Un castigo es un procedimiento de aprendizaje operante que consiste en la reducción de una respuesta (su frecuencia, intensidad, probabilidad de aparición futura) tras la aplicación de un estímulo. Es decir, un castigo no es ni bueno ni malo, igual que un refuerzo tampoco lo es (cuidado, no confundir con “premio”) sino que ambos se miden por el efecto que tienen sobre la respuesta a la que siguen.

En el artículo se confunden, una y otra vez, los términos coloquiales del lenguaje natural, con el significado técnico de dichos términos. Y eso puede ser admisible en un lego en la materia (al igual que los que no son físicos confunden a menudo el peso con la masa) pero no lo es en absoluto por una profesional de la disciplina.

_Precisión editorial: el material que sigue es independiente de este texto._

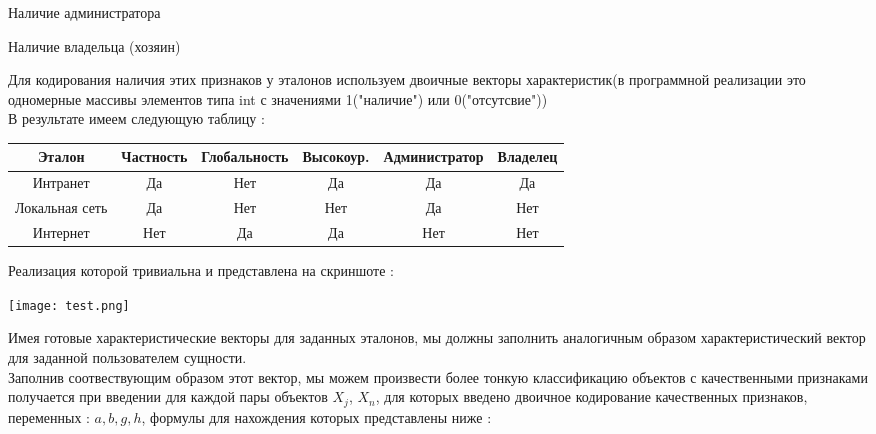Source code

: \documentclass[a4paper,12pt]{article}
\begin{document}
\begin{flushleft}
\begin{list}{}{\leftmargin=3cm}
				\item Наличие администратора
				\item Наличие владельца (хозяин)
		\end{list}
		\medskip
		Для кодирования наличия этих признаков у эталонов используем 		двоичные векторы характеристик(в программной реализации это одномерные массивы элементов типа int с значениями 1("наличие") или 0("отсутсвие")) 
		\\
		\medskip
		В результате имеем следующую таблицу :
		\\
		\medskip
\begin{center}
		\begin{tabular}{|c|c|c|c|c|c|}
			\hline \textbf{Эталон} & \textbf{Частность} & 			\textbf{Глобальность} & \textbf{Высокоур.} & \textbf{Администратор} & 		\textbf{Владелец} \\ 
			\hline Интранет & Да & Нет & Да & Да & Да \\ 
			\hline Локальная сеть & Да & Нет & Нет & Да & Нет \\ 
			\hline Интернет & Нет & Да & Да & Нет & Нет \\ 
			\hline 
		\end{tabular}
		\end{center}
		\medskip
		Реализация которой тривиальна и представлена на скриншоте : 
		\begin{center}
			\texttt{[image: test.png]}
		\end{center} 
		Имея готовые характеристические векторы для заданных эталонов, мы должны заполнить аналогичным образом характеристический вектор для заданной пользователем сущности.\\Заполнив соотвествующим образом этот вектор, мы можем произвести более тонкую классификацию объектов с качественными признаками получается при введении для каждой пары объектов
		${X_j}$, ${X_n}$, для которых введено двоичное кодирование качественных признаков, переменных : ${a,b,g,h}$, формулы для нахождения которых представлены ниже :
				 

\end{flushleft}
\end{document}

El término “consecuencia” también se utiliza de modo inadecuado, porque se confunde “estímulo consecuente”, utilizado para identificar al estímulo que sigue a la respuesta (no que se deriva, está causado o provocado por ésta) con el significado del término en su uso natural, no técnico.

El castigo nunca puede ser una consecuencia porque es un procedimiento de aprendizaje asociativo operante y las relaciones operantes nunca son causales, sino probabilísticas.

Es decir, una respuesta puede ser seguida con cierta probabilidad (el término exacto es relación de contingencia) de un estímulo consecuente y dicha probabilidad depende de la cantidad de veces que el experimentador, educador, padre, madre o azar hagan aparecer tal estímulo. Y si esa aparición hace que disminuya en un futuro la probabilidad de ocurrencia de la respuesta a la que sigue, es entonces cuando hablamos de castigo.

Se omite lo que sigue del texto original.